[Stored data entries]
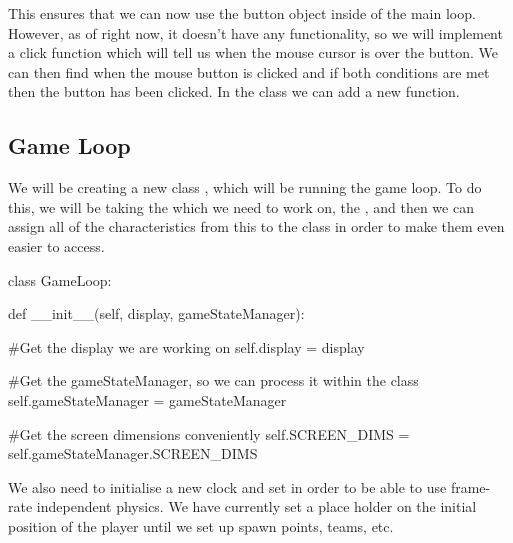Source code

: This ensures that we can now use the button object inside of the main loop. However, as of right now, it doesn't have any functionality, so we will implement a click function which will tell us when the mouse cursor is over the button. We can then find when the mouse button is clicked and if both conditions are met then the button has been clicked. In the  class we can add a new function.




\subsection{Game Loop}

We will be creating a new class , which will be running the game loop. To do this, we will be taking the  which we need to work on, the , and then we can assign all of the characteristics from this to the class in order to make them even easier to access.
\vs
\begin{mpy}
class GameLoop:

    def __init__(self, display, gameStateManager):

        #Get the display we are working on
        self.display = display

        #Get the gameStateManager, so we can process it within the class
        self.gameStateManager = gameStateManager

        #Get the screen dimensions conveniently
        self.SCREEN_DIMS = self.gameStateManager.SCREEN_DIMS
\end{mpy}

\vs
We also need to initialise a new clock and set  in order to be able to use frame-rate independent physics. We have currently set a place holder on the initial position of the player until we set up spawn points, teams, etc.

\vs

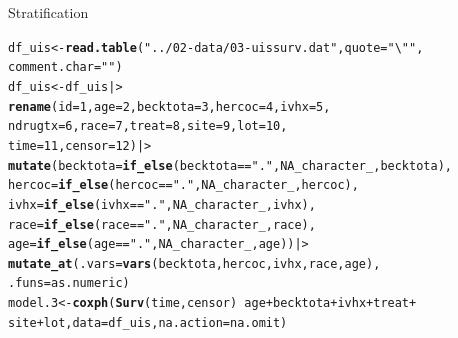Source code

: \documentclass[12pt,english,pdf,xcolor=dvipsnames,aspectratio=169,handout]{beamer}\usepackage[]{graphicx}\usepackage[]{xcolor}
\makeatletter
\newcommand{\hlnum}[1]{\textcolor[rgb]{0.686,0.059,0.569}{#1}}%
\newcommand{\hlstr}[1]{\textcolor[rgb]{0.192,0.494,0.8}{#1}}%
\newcommand{\hlopt}[1]{\textcolor[rgb]{0,0,0}{#1}}%
\newcommand{\hlstd}[1]{\textcolor[rgb]{0.345,0.345,0.345}{#1}}%
\newcommand{\hlkwb}[1]{\textcolor[rgb]{0.69,0.353,0.396}{#1}}%
\newcommand{\hlkwc}[1]{\textcolor[rgb]{0.333,0.667,0.333}{#1}}%
\newcommand{\hlkwd}[1]{\textcolor[rgb]{0.737,0.353,0.396}{\textbf{#1}}}%
\newenvironment{kframe}{%
 \def\at@end@of@kframe{}%
 \ifinner\ifhmode%
  \def\at@end@of@kframe{\end{minipage}}%
  \begin{minipage}{\columnwidth}%
 \fi\fi%
 \def\FrameCommand##1{\hskip\@totalleftmargin \hskip-\fboxsep
 \colorbox{shadecolor}{##1}\hskip-\fboxsep
     \hskip-\linewidth \hskip-\@totalleftmargin \hskip\columnwidth}%
 \MakeFramed {\advance\hsize-\width
   \@totalleftmargin\z@ \linewidth\hsize
   \@setminipage}}%
 {\par\unskip\endMakeFramed%
 \at@end@of@kframe}
\newenvironment{knitrout}{}{} %
\makeatother
\begin{document}
\begin{frame}[fragile]{Stratification}
\begin{knitrout}\scriptsize
{}\color{fgcolor}\begin{kframe}
\begin{alltt}
\hlstd{df_uis} \hlkwb{<-} \hlkwd{read.table}\hlstd{(}\hlstr{"../02-data/03-uissurv.dat"}\hlstd{,} \hlkwc{quote} \hlstd{=} \hlstr{"\textbackslash{}""}\hlstd{,}
                     \hlkwc{comment.char} \hlstd{=} \hlstr{""}\hlstd{)}
\hlstd{df_uis} \hlkwb{<-} \hlstd{df_uis |>}
  \hlkwd{rename}\hlstd{(}\hlkwc{id} \hlstd{=} \hlnum{1}\hlstd{,} \hlkwc{age} \hlstd{=} \hlnum{2}\hlstd{,} \hlkwc{becktota} \hlstd{=} \hlnum{3}\hlstd{,} \hlkwc{hercoc} \hlstd{=} \hlnum{4}\hlstd{,} \hlkwc{ivhx} \hlstd{=} \hlnum{5}\hlstd{,}
         \hlkwc{ndrugtx} \hlstd{=} \hlnum{6}\hlstd{,} \hlkwc{race} \hlstd{=} \hlnum{7}\hlstd{,} \hlkwc{treat} \hlstd{=} \hlnum{8}\hlstd{,} \hlkwc{site} \hlstd{=} \hlnum{9}\hlstd{,} \hlkwc{lot} \hlstd{=} \hlnum{10}\hlstd{,}
         \hlkwc{time} \hlstd{=} \hlnum{11}\hlstd{,} \hlkwc{censor} \hlstd{=} \hlnum{12}\hlstd{) |>}
  \hlkwd{mutate}\hlstd{(}\hlkwc{becktota} \hlstd{=} \hlkwd{if_else}\hlstd{(becktota} \hlopt{==} \hlstr{"."}\hlstd{,} \hlnum{NA_character_}\hlstd{, becktota),}
         \hlkwc{hercoc} \hlstd{=} \hlkwd{if_else}\hlstd{(hercoc} \hlopt{==} \hlstr{"."}\hlstd{,} \hlnum{NA_character_}\hlstd{, hercoc),}
         \hlkwc{ivhx} \hlstd{=} \hlkwd{if_else}\hlstd{(ivhx} \hlopt{==} \hlstr{"."}\hlstd{,} \hlnum{NA_character_}\hlstd{, ivhx),}
         \hlkwc{race} \hlstd{=} \hlkwd{if_else}\hlstd{(race} \hlopt{==} \hlstr{"."}\hlstd{,} \hlnum{NA_character_}\hlstd{, race),}
         \hlkwc{age} \hlstd{=} \hlkwd{if_else}\hlstd{(age} \hlopt{==} \hlstr{"."}\hlstd{,} \hlnum{NA_character_}\hlstd{, age)) |>}
  \hlkwd{mutate_at}\hlstd{(}\hlkwc{.vars} \hlstd{=} \hlkwd{vars}\hlstd{(becktota, hercoc, ivhx, race, age),}
            \hlkwc{.funs} \hlstd{= as.numeric)}
\hlstd{model.3} \hlkwb{<-} \hlkwd{coxph}\hlstd{(}\hlkwd{Surv}\hlstd{(time, censor)} \hlopt{~} \hlstd{age} \hlopt{+} \hlstd{becktota} \hlopt{+} \hlstd{ivhx} \hlopt{+} \hlstd{treat} \hlopt{+}
                   \hlstd{site} \hlopt{+} \hlstd{lot,} \hlkwc{data} \hlstd{= df_uis,} \hlkwc{na.action} \hlstd{= na.omit)}
\end{alltt}
\end{kframe}
\end{knitrout}

\end{frame}
\end{document}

[To do]: A word-for-word copy of all the data is required, minus the pictures.

[Answer to this exercise]:
Source code

: This ensures that we can now use the button object inside of the main loop. However, as of right now, it doesn't have any functionality, so we will implement a click function which will tell us when the mouse cursor is over the button. We can then find when the mouse button is clicked and if both conditions are met then the button has been clicked. In the  class we can add a new function.




\subsection{Game Loop}

We will be creating a new class , which will be running the game loop. To do this, we will be taking the  which we need to work on, the , and then we can assign all of the characteristics from this to the class in order to make them even easier to access.
\vs
\begin{mpy}
class GameLoop:

    def __init__(self, display, gameStateManager):

        #Get the display we are working on
        self.display = display

        #Get the gameStateManager, so we can process it within the class
        self.gameStateManager = gameStateManager

        #Get the screen dimensions conveniently
        self.SCREEN_DIMS = self.gameStateManager.SCREEN_DIMS
\end{mpy}

\vs
We also need to initialise a new clock and set  in order to be able to use frame-rate independent physics. We have currently set a place holder on the initial position of the player until we set up spawn points, teams, etc.

\vs

Source code

: \documentclass[12pt,english,pdf,xcolor=dvipsnames,aspectratio=169,handout]{beamer}\usepackage[]{graphicx}\usepackage[]{xcolor}
\makeatletter
\newcommand{\hlnum}[1]{\textcolor[rgb]{0.686,0.059,0.569}{#1}}%
\newcommand{\hlstr}[1]{\textcolor[rgb]{0.192,0.494,0.8}{#1}}%
\newcommand{\hlopt}[1]{\textcolor[rgb]{0,0,0}{#1}}%
\newcommand{\hlstd}[1]{\textcolor[rgb]{0.345,0.345,0.345}{#1}}%
\newcommand{\hlkwb}[1]{\textcolor[rgb]{0.69,0.353,0.396}{#1}}%
\newcommand{\hlkwc}[1]{\textcolor[rgb]{0.333,0.667,0.333}{#1}}%
\newcommand{\hlkwd}[1]{\textcolor[rgb]{0.737,0.353,0.396}{\textbf{#1}}}%
\newenvironment{kframe}{%
 \def\at@end@of@kframe{}%
 \ifinner\ifhmode%
  \def\at@end@of@kframe{\end{minipage}}%
  \begin{minipage}{\columnwidth}%
 \fi\fi%
 \def\FrameCommand##1{\hskip\@totalleftmargin \hskip-\fboxsep
 \colorbox{shadecolor}{##1}\hskip-\fboxsep
     \hskip-\linewidth \hskip-\@totalleftmargin \hskip\columnwidth}%
 \MakeFramed {\advance\hsize-\width
   \@totalleftmargin\z@ \linewidth\hsize
   \@setminipage}}%
 {\par\unskip\endMakeFramed%
 \at@end@of@kframe}
\newenvironment{knitrout}{}{} %
\makeatother
\begin{document}
\begin{frame}[fragile]{Stratification}
\begin{knitrout}\scriptsize
{}\color{fgcolor}\begin{kframe}
\begin{alltt}
\hlstd{df_uis} \hlkwb{<-} \hlkwd{read.table}\hlstd{(}\hlstr{"../02-data/03-uissurv.dat"}\hlstd{,} \hlkwc{quote} \hlstd{=} \hlstr{"\textbackslash{}""}\hlstd{,}
                     \hlkwc{comment.char} \hlstd{=} \hlstr{""}\hlstd{)}
\hlstd{df_uis} \hlkwb{<-} \hlstd{df_uis |>}
  \hlkwd{rename}\hlstd{(}\hlkwc{id} \hlstd{=} \hlnum{1}\hlstd{,} \hlkwc{age} \hlstd{=} \hlnum{2}\hlstd{,} \hlkwc{becktota} \hlstd{=} \hlnum{3}\hlstd{,} \hlkwc{hercoc} \hlstd{=} \hlnum{4}\hlstd{,} \hlkwc{ivhx} \hlstd{=} \hlnum{5}\hlstd{,}
         \hlkwc{ndrugtx} \hlstd{=} \hlnum{6}\hlstd{,} \hlkwc{race} \hlstd{=} \hlnum{7}\hlstd{,} \hlkwc{treat} \hlstd{=} \hlnum{8}\hlstd{,} \hlkwc{site} \hlstd{=} \hlnum{9}\hlstd{,} \hlkwc{lot} \hlstd{=} \hlnum{10}\hlstd{,}
         \hlkwc{time} \hlstd{=} \hlnum{11}\hlstd{,} \hlkwc{censor} \hlstd{=} \hlnum{12}\hlstd{) |>}
  \hlkwd{mutate}\hlstd{(}\hlkwc{becktota} \hlstd{=} \hlkwd{if_else}\hlstd{(becktota} \hlopt{==} \hlstr{"."}\hlstd{,} \hlnum{NA_character_}\hlstd{, becktota),}
         \hlkwc{hercoc} \hlstd{=} \hlkwd{if_else}\hlstd{(hercoc} \hlopt{==} \hlstr{"."}\hlstd{,} \hlnum{NA_character_}\hlstd{, hercoc),}
         \hlkwc{ivhx} \hlstd{=} \hlkwd{if_else}\hlstd{(ivhx} \hlopt{==} \hlstr{"."}\hlstd{,} \hlnum{NA_character_}\hlstd{, ivhx),}
         \hlkwc{race} \hlstd{=} \hlkwd{if_else}\hlstd{(race} \hlopt{==} \hlstr{"."}\hlstd{,} \hlnum{NA_character_}\hlstd{, race),}
         \hlkwc{age} \hlstd{=} \hlkwd{if_else}\hlstd{(age} \hlopt{==} \hlstr{"."}\hlstd{,} \hlnum{NA_character_}\hlstd{, age)) |>}
  \hlkwd{mutate_at}\hlstd{(}\hlkwc{.vars} \hlstd{=} \hlkwd{vars}\hlstd{(becktota, hercoc, ivhx, race, age),}
            \hlkwc{.funs} \hlstd{= as.numeric)}
\hlstd{model.3} \hlkwb{<-} \hlkwd{coxph}\hlstd{(}\hlkwd{Surv}\hlstd{(time, censor)} \hlopt{~} \hlstd{age} \hlopt{+} \hlstd{becktota} \hlopt{+} \hlstd{ivhx} \hlopt{+} \hlstd{treat} \hlopt{+}
                   \hlstd{site} \hlopt{+} \hlstd{lot,} \hlkwc{data} \hlstd{= df_uis,} \hlkwc{na.action} \hlstd{= na.omit)}
\end{alltt}
\end{kframe}
\end{knitrout}

\end{frame}
\end{document}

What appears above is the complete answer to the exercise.